Thaddeus blushed. To have his jewel go back on him at such a crisis
was excessively annoying. "One of those gold after-dinner coffee-
cups--one of the little ones, with the flowery raised figures," he
said, sharply.
"Oh!" said Jane, "wan o' thim with somebody else's initial on the
bottom?"
"Yes," said Thaddeus, fuming inwardly.
"Quite a connoisseur, that woman," laughed the visitor, as Jane went
after the dinner-cup. "She's observed the china mark. She know's N
doesn't stand for Perkins."
Thaddeus laughed weakly. "She probably thinks we got them second-
hand," he said.
"Very likely you did," retorted the Bostonian, and Jane returned
with the desired cup. "An admirable specimen," continued the
connoisseur; and them, turning the cup bottom upwards in search of
the mark, he disclosed to his own and Thaddeus's astonished gaze no
less an object than the remains of a mashed green pea, a
reminiscence of the last Perkins dinner, and conclusive evidence
that at times Jane was not as careful in the washing of her china as
she might have been.
It would be futile and useless for me to attempt to describe the
emotions of Thaddeus. I fancy a large enough number of us having
been through similar experiences to comprehend the man's
mortification and his inward wrath. It was too great to find
suitable expression at the moment. Nothing short of the absolute
destruction of the cup and the annihilation of Jane could have
adequately expressed Perkins's true feelings. He was not by nature,
however, a scene-maker--it would have been better if he had been--so
he said nothing, abiding by his rule, which seemed to be that the
man of the house would do better to reprehend the short-comings of a
delinquent servant by blowing up his wife rather than by going
direct to the core of the trouble and reading the maid a lecture. A
great many men adopt this same method. I do. It is the easiest,
though it is possibly prompted by that cowardice which is latent
with us all. I never in my life have discharged more than one
servant, and I not only did not do it gracefully, but discharged the
wrong one; since which time I have left all that sort of work to
others more competent than I. Perkins's method was precisely thus.
"I'm not going to interfere," was his invariable remark in cases of
the kind under discussion; which was unwise, for if he had even
scolded a servant as he did his wife for the servant's fault he
might have secured better service sooner or later.
Unfortunately, when Mrs. Perkins reached home that night she was so
very tired with her exertions in the shops that Thaddeus hadn't the
heart to tell her what had happened, and when morning came the
episode was forgotten. When it did recur to his mind it so happened
that Mrs. Perkins was out of reach. The result was that a month had
passed before Mrs. Perkins cane into possession of the facts, and it
was then, of course, too late to mention it to Jane.
"You should have given her a good talking to at the time," said Mrs.
Perkins. "It's awful! I don't know what has got into Jane. My
best table-cloth has got a great hole in it, and she is very
careless with the silver. My fruit-knife last night was not clean."
"I suppose you spoke to her about that?" said Perkins, smiling.
"Not exactly; I sent for another, and handed her the dirty one,"

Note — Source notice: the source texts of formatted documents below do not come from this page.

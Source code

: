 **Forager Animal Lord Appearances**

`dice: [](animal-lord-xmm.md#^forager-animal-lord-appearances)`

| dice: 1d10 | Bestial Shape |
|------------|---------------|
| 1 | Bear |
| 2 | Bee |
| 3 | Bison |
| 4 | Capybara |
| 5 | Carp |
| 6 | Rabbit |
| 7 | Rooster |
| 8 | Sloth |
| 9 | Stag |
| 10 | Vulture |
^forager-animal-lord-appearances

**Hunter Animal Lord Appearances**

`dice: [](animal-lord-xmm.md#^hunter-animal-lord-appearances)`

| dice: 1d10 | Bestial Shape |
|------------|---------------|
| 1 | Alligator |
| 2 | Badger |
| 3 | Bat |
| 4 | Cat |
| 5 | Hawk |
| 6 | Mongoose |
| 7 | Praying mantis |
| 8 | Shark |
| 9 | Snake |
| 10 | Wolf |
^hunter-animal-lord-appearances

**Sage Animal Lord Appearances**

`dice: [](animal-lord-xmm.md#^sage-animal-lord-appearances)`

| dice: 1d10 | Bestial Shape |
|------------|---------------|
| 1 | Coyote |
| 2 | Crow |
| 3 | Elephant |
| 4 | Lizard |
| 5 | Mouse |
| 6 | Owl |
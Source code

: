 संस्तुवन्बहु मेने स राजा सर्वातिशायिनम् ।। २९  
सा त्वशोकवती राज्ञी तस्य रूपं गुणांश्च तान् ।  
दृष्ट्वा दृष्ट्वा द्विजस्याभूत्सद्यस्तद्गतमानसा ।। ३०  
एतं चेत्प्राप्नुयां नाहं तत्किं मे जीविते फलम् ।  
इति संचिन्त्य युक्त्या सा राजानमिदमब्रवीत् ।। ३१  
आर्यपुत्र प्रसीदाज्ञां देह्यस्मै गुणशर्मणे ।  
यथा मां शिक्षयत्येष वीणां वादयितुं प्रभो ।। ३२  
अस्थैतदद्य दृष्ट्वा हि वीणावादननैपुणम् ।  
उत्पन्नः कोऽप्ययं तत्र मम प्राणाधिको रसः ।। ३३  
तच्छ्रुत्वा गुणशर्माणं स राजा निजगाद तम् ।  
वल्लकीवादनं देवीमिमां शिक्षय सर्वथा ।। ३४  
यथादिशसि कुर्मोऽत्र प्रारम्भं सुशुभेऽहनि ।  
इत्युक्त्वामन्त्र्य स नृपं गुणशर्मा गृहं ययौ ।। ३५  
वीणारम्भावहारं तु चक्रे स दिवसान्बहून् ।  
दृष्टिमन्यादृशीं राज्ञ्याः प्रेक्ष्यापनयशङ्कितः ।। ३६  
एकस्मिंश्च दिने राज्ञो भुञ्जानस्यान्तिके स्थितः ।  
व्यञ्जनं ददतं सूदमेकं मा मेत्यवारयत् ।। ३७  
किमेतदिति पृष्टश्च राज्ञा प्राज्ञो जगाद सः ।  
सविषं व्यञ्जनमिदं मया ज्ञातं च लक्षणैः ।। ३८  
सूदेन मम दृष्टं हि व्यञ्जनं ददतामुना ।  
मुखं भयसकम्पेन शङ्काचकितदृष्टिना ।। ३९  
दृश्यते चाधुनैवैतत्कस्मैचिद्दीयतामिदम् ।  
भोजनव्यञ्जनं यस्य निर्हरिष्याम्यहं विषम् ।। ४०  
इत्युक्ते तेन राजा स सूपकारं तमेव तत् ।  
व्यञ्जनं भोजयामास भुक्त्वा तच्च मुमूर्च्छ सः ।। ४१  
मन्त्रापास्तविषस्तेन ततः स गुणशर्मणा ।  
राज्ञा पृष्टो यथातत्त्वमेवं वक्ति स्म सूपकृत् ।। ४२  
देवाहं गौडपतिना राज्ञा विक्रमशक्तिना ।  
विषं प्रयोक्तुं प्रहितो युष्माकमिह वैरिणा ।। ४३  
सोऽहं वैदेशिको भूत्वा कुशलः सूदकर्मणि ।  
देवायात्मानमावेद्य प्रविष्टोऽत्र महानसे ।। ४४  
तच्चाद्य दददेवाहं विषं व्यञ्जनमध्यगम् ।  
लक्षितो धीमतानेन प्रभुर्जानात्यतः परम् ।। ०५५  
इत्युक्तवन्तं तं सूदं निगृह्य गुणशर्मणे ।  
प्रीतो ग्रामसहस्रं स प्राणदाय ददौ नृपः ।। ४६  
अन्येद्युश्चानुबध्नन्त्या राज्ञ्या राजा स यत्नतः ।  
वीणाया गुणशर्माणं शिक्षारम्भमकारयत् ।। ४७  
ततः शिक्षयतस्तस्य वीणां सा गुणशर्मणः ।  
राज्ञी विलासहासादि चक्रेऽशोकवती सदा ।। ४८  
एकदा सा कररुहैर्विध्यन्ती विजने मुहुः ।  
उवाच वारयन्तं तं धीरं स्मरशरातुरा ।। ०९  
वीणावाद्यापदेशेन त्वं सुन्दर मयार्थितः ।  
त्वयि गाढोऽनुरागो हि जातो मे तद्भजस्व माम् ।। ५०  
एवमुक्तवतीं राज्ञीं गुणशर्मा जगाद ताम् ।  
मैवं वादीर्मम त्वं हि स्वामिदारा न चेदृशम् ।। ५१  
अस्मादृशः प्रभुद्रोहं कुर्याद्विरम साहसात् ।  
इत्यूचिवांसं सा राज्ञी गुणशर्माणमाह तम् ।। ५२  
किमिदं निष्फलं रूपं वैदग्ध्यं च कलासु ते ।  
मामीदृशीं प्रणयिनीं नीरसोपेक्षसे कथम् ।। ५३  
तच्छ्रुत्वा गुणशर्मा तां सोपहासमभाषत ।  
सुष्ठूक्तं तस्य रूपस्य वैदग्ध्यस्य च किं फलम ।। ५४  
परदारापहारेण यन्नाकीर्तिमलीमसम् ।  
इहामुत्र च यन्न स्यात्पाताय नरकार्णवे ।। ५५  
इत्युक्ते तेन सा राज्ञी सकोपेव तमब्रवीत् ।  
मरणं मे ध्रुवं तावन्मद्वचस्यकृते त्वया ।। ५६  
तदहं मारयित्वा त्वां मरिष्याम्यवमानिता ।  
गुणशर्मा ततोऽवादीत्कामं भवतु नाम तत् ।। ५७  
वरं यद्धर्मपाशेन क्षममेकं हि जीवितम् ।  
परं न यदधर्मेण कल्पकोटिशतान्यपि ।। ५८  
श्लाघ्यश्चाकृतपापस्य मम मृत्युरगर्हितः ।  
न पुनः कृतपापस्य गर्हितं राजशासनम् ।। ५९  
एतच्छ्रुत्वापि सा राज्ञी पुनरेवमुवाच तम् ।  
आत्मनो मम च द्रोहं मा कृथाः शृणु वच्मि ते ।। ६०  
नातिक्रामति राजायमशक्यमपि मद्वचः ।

returned Mrs. Perkins. "I guess she felt all that I could have
said."
And time went on, and Jane continued to decay. She pulled corks
from olive-bottles with the carving-fork prongs and bent them
backwards. She developed a habit of going out and leaving her work
undone. The powdered sugar was allowed to resolve itself into
small, hard, pill-shaped lumps of various sizes. Breakfast had a
way of being served cold. The coffee was at times merely tepid; in
short, it seemed as if she really ought to be discharged; but then
there was invariably some reason for postponing the fatal hour.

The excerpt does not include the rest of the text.